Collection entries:
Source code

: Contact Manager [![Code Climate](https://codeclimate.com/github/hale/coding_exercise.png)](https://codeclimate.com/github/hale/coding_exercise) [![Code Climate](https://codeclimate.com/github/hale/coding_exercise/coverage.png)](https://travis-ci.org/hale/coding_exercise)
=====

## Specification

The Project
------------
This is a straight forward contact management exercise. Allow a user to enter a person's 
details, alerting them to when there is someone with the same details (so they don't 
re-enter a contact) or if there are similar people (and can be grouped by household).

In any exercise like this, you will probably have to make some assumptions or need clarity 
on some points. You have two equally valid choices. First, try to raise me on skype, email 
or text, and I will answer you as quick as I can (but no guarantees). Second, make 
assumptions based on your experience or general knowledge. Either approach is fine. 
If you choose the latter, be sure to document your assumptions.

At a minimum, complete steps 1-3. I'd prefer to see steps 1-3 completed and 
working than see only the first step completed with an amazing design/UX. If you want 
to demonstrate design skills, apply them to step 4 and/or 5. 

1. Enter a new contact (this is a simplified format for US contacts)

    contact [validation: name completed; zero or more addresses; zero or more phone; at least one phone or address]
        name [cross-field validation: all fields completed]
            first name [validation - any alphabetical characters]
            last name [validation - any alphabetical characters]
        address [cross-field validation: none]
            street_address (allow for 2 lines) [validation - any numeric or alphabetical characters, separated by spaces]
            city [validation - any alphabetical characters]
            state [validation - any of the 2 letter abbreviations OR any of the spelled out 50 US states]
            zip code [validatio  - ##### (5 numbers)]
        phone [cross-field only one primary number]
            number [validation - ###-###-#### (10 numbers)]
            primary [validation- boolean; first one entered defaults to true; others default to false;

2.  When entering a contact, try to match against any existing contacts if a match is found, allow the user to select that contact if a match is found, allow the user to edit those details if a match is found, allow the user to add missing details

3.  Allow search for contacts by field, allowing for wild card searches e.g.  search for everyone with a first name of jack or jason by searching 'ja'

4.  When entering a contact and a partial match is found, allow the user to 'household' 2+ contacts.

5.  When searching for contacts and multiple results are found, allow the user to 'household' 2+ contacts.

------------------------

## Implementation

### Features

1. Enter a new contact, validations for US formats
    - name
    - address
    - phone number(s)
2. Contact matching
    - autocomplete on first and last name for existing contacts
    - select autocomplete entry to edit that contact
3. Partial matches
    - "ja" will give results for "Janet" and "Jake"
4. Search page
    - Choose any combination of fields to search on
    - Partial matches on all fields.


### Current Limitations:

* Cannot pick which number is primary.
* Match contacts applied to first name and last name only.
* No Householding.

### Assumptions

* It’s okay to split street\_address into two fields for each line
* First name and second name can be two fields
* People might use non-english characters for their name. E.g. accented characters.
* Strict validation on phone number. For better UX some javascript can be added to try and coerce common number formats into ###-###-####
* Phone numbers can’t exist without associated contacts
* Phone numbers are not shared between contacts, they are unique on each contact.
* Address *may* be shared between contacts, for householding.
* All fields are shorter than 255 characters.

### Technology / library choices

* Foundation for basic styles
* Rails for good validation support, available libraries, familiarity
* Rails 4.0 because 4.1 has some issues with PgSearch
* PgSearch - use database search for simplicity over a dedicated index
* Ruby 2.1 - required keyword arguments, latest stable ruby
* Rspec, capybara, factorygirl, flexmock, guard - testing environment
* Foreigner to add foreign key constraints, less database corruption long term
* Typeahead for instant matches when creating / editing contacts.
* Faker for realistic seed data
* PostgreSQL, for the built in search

## Your goal:
Every line of the records in which the string "design" is found should be counted, and only the count returned.

## Task solution:
2